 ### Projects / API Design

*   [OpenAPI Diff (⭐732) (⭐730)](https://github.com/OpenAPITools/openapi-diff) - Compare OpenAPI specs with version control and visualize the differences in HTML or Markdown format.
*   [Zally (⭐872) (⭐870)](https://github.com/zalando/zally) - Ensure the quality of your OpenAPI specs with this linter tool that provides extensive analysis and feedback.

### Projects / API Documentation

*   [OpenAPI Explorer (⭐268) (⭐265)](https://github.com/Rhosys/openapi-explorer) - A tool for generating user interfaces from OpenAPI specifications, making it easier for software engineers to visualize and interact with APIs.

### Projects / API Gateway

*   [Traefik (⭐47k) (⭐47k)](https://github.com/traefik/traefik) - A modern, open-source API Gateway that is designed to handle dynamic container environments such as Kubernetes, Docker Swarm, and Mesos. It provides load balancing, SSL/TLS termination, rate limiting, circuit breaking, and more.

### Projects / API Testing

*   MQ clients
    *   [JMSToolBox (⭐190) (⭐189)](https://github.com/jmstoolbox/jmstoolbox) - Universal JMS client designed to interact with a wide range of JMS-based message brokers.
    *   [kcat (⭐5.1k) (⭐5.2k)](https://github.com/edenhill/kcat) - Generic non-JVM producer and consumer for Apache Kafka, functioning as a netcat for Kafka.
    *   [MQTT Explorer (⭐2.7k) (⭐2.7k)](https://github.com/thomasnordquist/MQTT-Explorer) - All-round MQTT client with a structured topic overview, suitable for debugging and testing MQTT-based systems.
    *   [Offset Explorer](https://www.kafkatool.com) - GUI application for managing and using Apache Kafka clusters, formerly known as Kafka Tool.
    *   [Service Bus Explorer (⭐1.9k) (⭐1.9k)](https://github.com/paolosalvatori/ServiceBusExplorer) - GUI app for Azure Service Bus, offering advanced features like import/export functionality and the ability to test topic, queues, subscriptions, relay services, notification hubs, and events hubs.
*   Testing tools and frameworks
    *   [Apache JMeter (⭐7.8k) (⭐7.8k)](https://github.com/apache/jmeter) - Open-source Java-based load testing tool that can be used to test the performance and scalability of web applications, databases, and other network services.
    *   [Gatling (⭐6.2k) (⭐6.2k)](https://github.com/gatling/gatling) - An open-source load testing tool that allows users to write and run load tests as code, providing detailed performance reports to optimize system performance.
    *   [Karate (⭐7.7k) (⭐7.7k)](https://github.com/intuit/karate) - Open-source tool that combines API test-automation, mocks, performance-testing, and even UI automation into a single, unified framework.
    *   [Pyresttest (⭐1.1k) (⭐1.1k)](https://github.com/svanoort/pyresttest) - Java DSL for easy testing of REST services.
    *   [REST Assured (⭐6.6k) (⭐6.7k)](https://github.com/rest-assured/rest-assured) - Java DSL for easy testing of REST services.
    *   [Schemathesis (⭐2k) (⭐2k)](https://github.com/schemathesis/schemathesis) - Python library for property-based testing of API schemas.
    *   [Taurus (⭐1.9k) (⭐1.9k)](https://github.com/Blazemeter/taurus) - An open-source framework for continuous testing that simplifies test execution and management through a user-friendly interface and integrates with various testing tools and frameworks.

• • • • • • •

#### Work task
Every line in the entries that contains the word "Java" should be counted, and the total stated alone.

#### Solution
3